An investigation into the mercury poisoning of Kodaikanal
THOSE WHO REMEMBER the periodic table from school know that mercury is denoted as Hg. The element has a few unique properties as a heavy metal and stays liquid at ‘standard temperature and pressure’. The title Heavy Metal, therefore, is fitting, and the story that Ameer Shahul tells, an outcome of rigorous investigative journalism, is about people who turned Kodaikanal, Tamil Nadu, the ‘princess of hill stations,’ into their profit-acceleration turf. In return, they contaminated its water bodies, which caused serious ailments, from kidney damage to cancers, among its employees and residents, besides endangering the health of future generations.
Shahul, a former journalist who has worked with national and international media groups, has also helmed public affairs roles at MNCs, ranging from Greenpeace to IBM. For long, he has silently enjoyed a hawk-eyed view of the goings-on in big corporations, how they do their business in India and get away with impunity. In his new avatar as an author, he is making an appearance also as a whistle-blower, apart from being an expert on how avaricious corporations set up shop in forlorn spots, far from their own country where clearance and regulatory frameworks are stringent, only to exploit their newfound untouchability to the fullest.
Shahul notably dwells on extraneous factors and geopolitics that drive global businesses in search of avenues to maximise their profits at an astronomical scale while at the same time paying only lip service to accountability and safety requirements in developing countries.
In this case, how did Unilever end up in Kodaikanal with a thermometer manufacturing company that was, however, registered as a glass manufacturing unit, a neat ruse to circumvent hazardous waste management regulations? What happened until the mid-2010s when its role in environmental pollution snowballed into a global controversy and Unilever had to shut its operations?
The book digs deep, and, of course, digs up, along with the history of mergers and acquisitions and treasure hunts, a lot of toxic dirt. It is also a story about how capitalism, despite all its finesse and pelf, zealously values profit over human life, especially in less developed regions of the world.
The book starts with an ‘indignant’ letter shot off in 2015 by a group of 50 awardees of the Goldman Environmental Prize, also known as Green Nobel, to the then CEO of Unilever, Paul Polman, asking him to accept responsibility for the devastation of Kodaikanal and the mercury-related ailments of thousands of its resident since the 1980s. The author then narrates the story, filled with rich anecdotes and fresh inputs, about Unilever’s destruction of Kodaikanal’s fragile ecosystem, known locally as Pambar Shola, which he argues is similar in many ways to the Amazon forests in Brazil, Borneo in Southeast Asia and Madagascar in Africa—as home to endangered and nearly extinct flora and fauna.
The book tracks pressures back at home in Watertown, Massachusetts, over toxic waste and the geopolitical churning following the Iranian Revolution of 1979. The inflation it caused ate into the toplines and bottom lines of many American companies, propelling them to look for fresh pastures.
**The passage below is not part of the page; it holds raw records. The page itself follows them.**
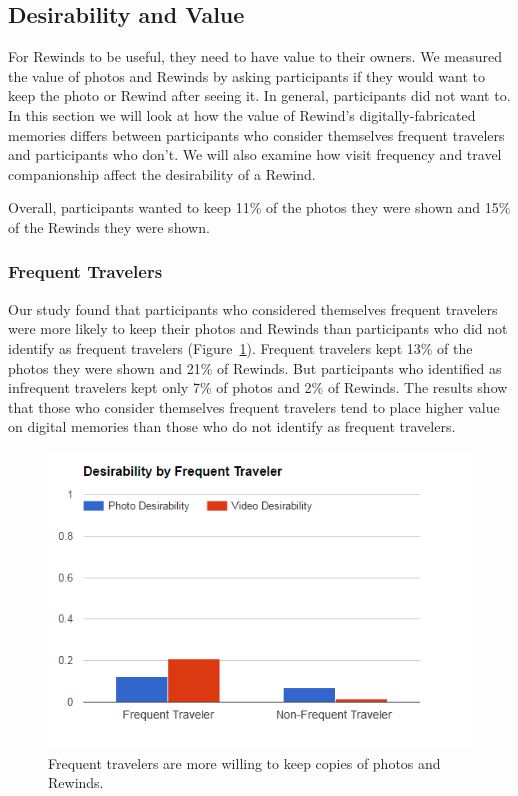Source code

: \documentclass{sigchi}
\begin{document}
\subsection{Desirability and Value}
For Rewinds to be useful, they need to have value to their owners. We measured the value of photos and Rewinds by asking participants if they would want to keep the photo or Rewind after seeing it. In general, participants did not want to. In this section we will look at how the value of Rewind's digitally-fabricated memories differs between participants who consider themselves frequent travelers and participants who don't. We will also examine how visit frequency and travel companionship affect the desirability of a Rewind.

Overall, participants wanted to keep 11\% of the photos they were shown and 15\% of the Rewinds they were shown.

\subsubsection{Frequent Travelers}
Our study found that participants who considered themselves frequent travelers were more likely to keep their photos and Rewinds than participants who did not identify as frequent travelers (Figure~\ref{fig:frequencydesire}). Frequent travelers kept 13\% of the photos they were shown and 21\% of Rewinds. But participants who identified as infrequent travelers kept only 7\% of photos and 2\% of Rewinds. The results show that those who consider themselves frequent travelers tend to place higher value on digital memories than those who do not identify as frequent travelers.

\begin{figure}
   \centering
     \includegraphics[width=1\linewidth]{FreqTraveler_keep_2}
     \caption{Frequent travelers are more willing to keep copies of photos and Rewinds.}
     \label{fig:frequencydesire}
\end{figure}
\end{document}
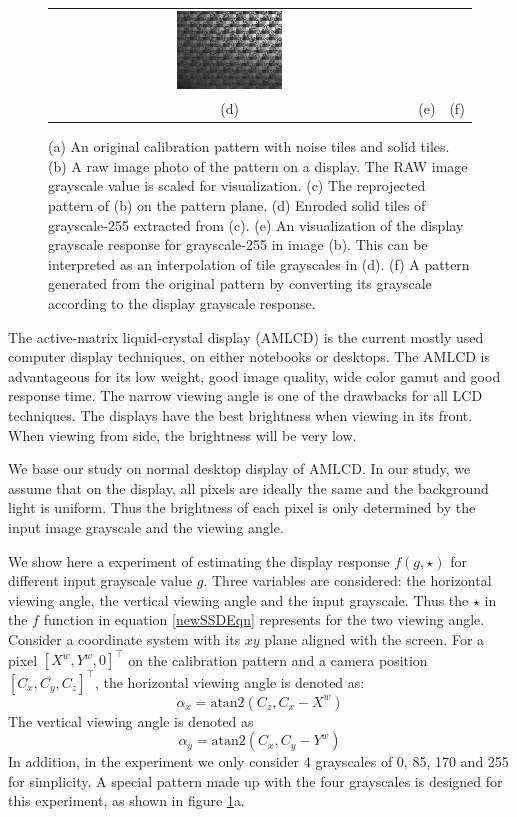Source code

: \documentclass{report}
\begin{document}
\begin{figure}
\begin{tabular}{ccc}
\includegraphics[width=0.3\textwidth]{images/fitted-image.png}\\
(d)&(e)&(f)
\end{tabular}
\caption{(a) An original calibration pattern with noise tiles and solid tiles. (b) A raw image photo of the pattern on a display. The RAW image grayscale value is scaled for visualization. (c) The reprojected pattern of (b) on the pattern plane. (d) Enroded solid tiles of grayscale-255 extracted from (c). (e) An visualization of the display grayscale response for grayscale-255 in image (b). This can be interpreted as an interpolation of tile grayscales in (d). (f) A pattern generated from the original pattern by converting its grayscale according to the display grayscale response. }
\label{displayPattern}
\end{figure}

The active-matrix liquid-crystal display (AMLCD) is the current mostly used computer display techniques, on either notebooks or desktops. The AMLCD is advantageous for its low weight, good image quality, wide color gamut and good response time. The narrow viewing angle is one of the drawbacks for all LCD techniques. The displays have the best brightness when viewing in its front. When viewing from side, the brightness will be very low. 

We base our study on normal desktop display of AMLCD. In our study, we assume that on the display, all pixels are ideally the same and the background light is uniform. Thus the brightness of each pixel is only determined by the input image grayscale and the viewing angle. 

We show here a experiment of estimating the display response $f(g, \star)$ for different input grayscale value $g$. Three variables are considered: the horizontal viewing angle, the vertical viewing angle and the input grayscale. Thus the $\star$ in the $f$ function in equation \ref{newSSDEqn} represents for the two viewing angle. Consider a coordinate system with its $xy$ plane aligned with the screen. For a pixel $[X^w, Y^w, 0]^\top$ on the calibration pattern and a camera position $[C_x, C_y, C_z]^\top$, the horizontal viewing angle is denoted as: 
\begin{equation}
\alpha_x = \text{atan2}(C_z, C_x - X^w)
\end{equation} 
The vertical viewing angle is denoted as 
\begin{equation}
\alpha_y = \text{atan2}(C_x, C_y - Y^w)
\end{equation}
In addition, in the experiment we only consider 4 grayscales of 0, 85, 170 and 255 for simplicity. A special pattern made up with the four grayscales is designed for this experiment, as shown in figure \ref{displayPattern}a. 
\end{document}

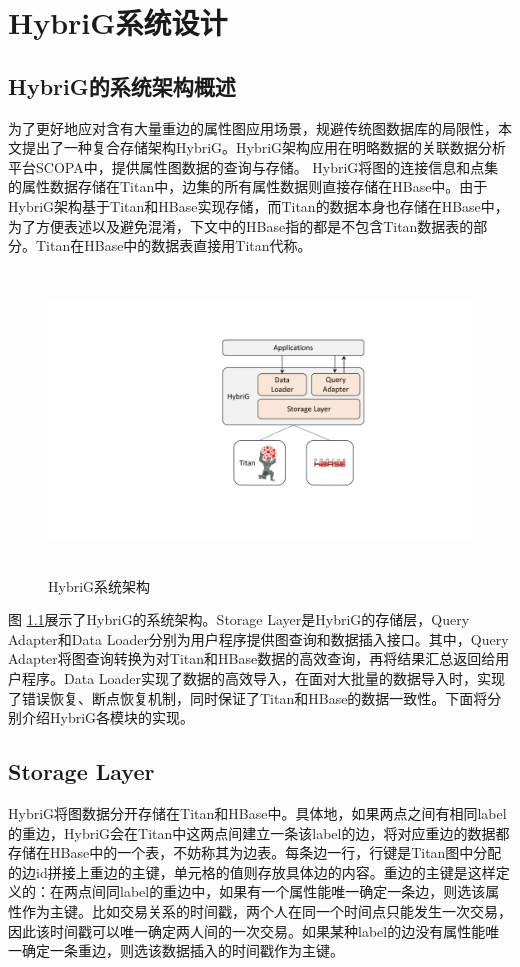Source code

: 
\chapter{HybriG系统设计} \label{chap:design}
\section{HybriG的系统架构概述}
为了更好地应对含有大量重边的属性图应用场景，规避传统图数据库的局限性，本文提出了一种复合存储架构HybriG。HybriG架构应用在明略数据的关联数据分析平台SCOPA中，提供属性图数据的查询与存储。
HybriG将图的连接信息和点集的属性数据存储在Titan中，边集的所有属性数据则直接存储在HBase中。由于HybriG架构基于Titan和HBase实现存储，而Titan的数据本身也存储在HBase中，为了方便表述以及避免混淆，下文中的HBase指的都是不包含Titan数据表的部分。Titan在HBase中的数据表直接用Titan代称。

\begin{figure}[htbp]
\centering
\includegraphics[height=80mm]{fig/arch.pdf}
\caption{HybriG系统架构}
\label{fig:arch}
\end{figure}

图 \ref{fig:arch}展示了HybriG的系统架构。Storage Layer是HybriG的存储层，Query Adapter和Data Loader分别为用户程序提供图查询和数据插入接口。其中，Query Adapter将图查询转换为对Titan和HBase数据的高效查询，再将结果汇总返回给用户程序。Data Loader实现了数据的高效导入，在面对大批量的数据导入时，实现了错误恢复、断点恢复机制，同时保证了Titan和HBase的数据一致性。下面将分别介绍HybriG各模块的实现。


\section{Storage Layer}
HybriG将图数据分开存储在Titan和HBase中。具体地，如果两点之间有相同label的重边，HybriG会在Titan中这两点间建立一条该label的边，将对应重边的数据都存储在HBase中的一个表，不妨称其为边表。每条边一行，行键是Titan图中分配的边id拼接上重边的主键，单元格的值则存放具体边的内容。重边的主键是这样定义的：在两点间同label的重边中，如果有一个属性能唯一确定一条边，则选该属性作为主键。比如交易关系的时间戳，两个人在同一个时间点只能发生一次交易，因此该时间戳可以唯一确定两人间的一次交易。如果某种label的边没有属性能唯一确定一条重边，则选该数据插入的时间戳作为主键。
That was how Chesebrough-Ponds shifted base from Watertown to Kodaikanal to re-start a mercury thermometer making facility around 1983. Towards the end of the 1980s, they sold the company to Unilever, which operated under its own Indian subsidiary.
The extent of Shahul’s research is conspicuous. The people he interviewed for the purpose include victims, environmentalists, and conservationists of the repute of Navroz Mody, who for years had unstinting faith in the safety measures that MNCs typically had in place. Of course, Mody changed his mind later.
Full of revelations, this book spares none, including Unilever’s Indian unit. Heavy Metal can also be used as a manual by imaginative eco-warriors and policymakers to sense the danger of looming environmental disasters in advance. It holds a mirror to the mistakes of omission and commission that India often makes in reviewing MNC projects. That it took Unilever more than 15 years—of campaigns after its wrongdoing came to the fore—to compensate affected workers is a reminder of the humongous costs of such mistakes. This is, therefore, an essential read.